The following is an update (14.01.2019) of a 2005 article:
In January 2005, Plamenko Cvitić published an attempted assassination against my character, and Croatia's Foreign Volunteers, in the 'sensationalist' Croatian weekly Nacional - based on the supposed evidence of alleged anonymous witnesses. Ostensibly presented as a result of in-depth research, which, he claimed, was both in collaboration with supposed unnamed foreign journalists, and supported by the testimonials of unnamed former combatants; he perpetually ridiculed himself. In almost 3,500 words Cvitić practically breached almost every ethical code of the Croatian Journalists’ Association (HND). Due to his on-line article recently reappearing on search engines; I hereby update and elaborate on the circumstances surrounding his buffoonery, and motives for trying to portray Croatia's 1991 defenders and I in anything other than a positive light.

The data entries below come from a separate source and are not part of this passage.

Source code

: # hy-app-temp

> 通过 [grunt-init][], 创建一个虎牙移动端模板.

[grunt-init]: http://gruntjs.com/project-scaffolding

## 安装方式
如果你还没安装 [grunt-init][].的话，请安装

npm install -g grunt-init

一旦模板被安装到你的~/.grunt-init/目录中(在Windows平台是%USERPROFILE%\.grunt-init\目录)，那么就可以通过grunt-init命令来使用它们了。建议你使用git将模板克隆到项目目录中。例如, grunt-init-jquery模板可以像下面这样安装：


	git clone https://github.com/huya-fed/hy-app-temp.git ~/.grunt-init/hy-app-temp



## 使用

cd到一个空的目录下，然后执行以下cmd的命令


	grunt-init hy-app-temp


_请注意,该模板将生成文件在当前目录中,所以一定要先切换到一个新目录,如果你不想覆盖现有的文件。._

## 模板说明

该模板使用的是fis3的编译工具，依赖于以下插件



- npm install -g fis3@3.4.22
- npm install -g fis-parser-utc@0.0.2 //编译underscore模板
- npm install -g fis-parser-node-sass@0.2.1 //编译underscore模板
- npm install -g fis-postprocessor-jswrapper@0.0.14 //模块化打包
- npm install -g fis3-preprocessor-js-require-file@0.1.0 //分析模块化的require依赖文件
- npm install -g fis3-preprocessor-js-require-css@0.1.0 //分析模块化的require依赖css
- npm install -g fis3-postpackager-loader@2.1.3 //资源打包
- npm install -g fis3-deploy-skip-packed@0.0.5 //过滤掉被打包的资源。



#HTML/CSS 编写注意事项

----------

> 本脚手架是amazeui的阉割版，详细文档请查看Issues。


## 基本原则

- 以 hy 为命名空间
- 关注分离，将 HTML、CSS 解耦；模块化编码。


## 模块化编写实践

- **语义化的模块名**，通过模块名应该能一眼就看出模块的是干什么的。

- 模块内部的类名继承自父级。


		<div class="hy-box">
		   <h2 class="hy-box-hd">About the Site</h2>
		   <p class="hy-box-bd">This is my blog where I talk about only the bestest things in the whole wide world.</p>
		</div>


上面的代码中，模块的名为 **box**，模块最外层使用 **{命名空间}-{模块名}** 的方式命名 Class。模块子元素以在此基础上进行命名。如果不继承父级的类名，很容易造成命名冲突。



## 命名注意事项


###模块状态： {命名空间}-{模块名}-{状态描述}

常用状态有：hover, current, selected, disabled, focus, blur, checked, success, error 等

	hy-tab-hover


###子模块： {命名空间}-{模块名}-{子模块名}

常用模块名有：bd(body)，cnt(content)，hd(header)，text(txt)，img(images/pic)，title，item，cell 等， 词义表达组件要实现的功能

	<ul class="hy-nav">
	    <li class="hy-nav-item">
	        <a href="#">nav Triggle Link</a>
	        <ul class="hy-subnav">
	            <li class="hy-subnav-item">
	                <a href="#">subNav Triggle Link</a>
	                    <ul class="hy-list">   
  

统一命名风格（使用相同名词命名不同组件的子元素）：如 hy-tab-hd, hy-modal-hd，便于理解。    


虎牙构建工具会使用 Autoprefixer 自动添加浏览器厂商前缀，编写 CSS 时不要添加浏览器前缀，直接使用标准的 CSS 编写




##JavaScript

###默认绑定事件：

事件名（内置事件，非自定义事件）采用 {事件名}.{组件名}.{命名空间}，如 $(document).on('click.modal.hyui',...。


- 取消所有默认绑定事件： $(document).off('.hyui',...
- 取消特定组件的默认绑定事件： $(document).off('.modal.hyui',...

The Millennium pyrotechnics triggered memories of my experiences as a volunteer combatant in defence of Croatia in 1991. It inspired me to write an article consisting of the following facts: several of my ancestors had fought as Óglaigh na hÉireann Irish Volunteers, including my grandfather, an officer and IRB man noted for a prison escape; and that I was a trained soldier. Due to the Croatian domestic hostile political environment, the article was penned under my wartime nickname, Cascarino. I detailed my participation in operations as a member of Ante Gotovina’s team; and subsequent HOS operations, including the day besieged Vukovar fell to Serb forces. I further stated our team participated in the defence of the Zagreb HOS GHQ when the then HSP President, Dobroslav Paraga, was arrested. That my team then departed Croatia after the Sarajevo Ceasefire, and concluded that I considered my role was ‘little compared to others.’ All the above are undeniable confirmed facts; and indeed have all been confirmed by historical documentation, including, though not limited to: contemporary newspaper reports, TV documentary, and hospital records; named participant written testimonies, including by the HOS co-founder and Supreme Commander, a prominent Croatian Special Forces Brigadier, and a renowned Royal Marine; video-interviews with Ante Gotovina's former team members; and published academic research such as both the Cambridge and Harvard University Press. These details have also never been questioned by anybody other than non-war participants Plamenko Cvitić, and his controversial Nacional boss, Ivo Pukanić, as being anything other than fact.
Puppet in a Box
Despite creating a fake media smokescreen of selective investigative journalism and insincere anti-ICTY sentiment, Ivo Pukanić's real agenda was simply to arrange Ante Gotovina's surrender to the ICTY and capitalise on it, politically and financially. I, and my associates, opposed this. In January 2005, four years after my manuscript had been publicly accessible, reported in the Croatian media, and serialised in the Australian-Croatian Hrvatski Vjesnik; I was notified that Ivo Pukanić attacked my character during a live Croatian TV political debate show. Soon after the verbal venom sprayed from Pukanić’s forked tongue, he opened up a box marked ‘Puppet’, tugged on a string - and out popped Cvitić. What followed involved Nacional’s standard ingredients of distortion, omission and pure invention.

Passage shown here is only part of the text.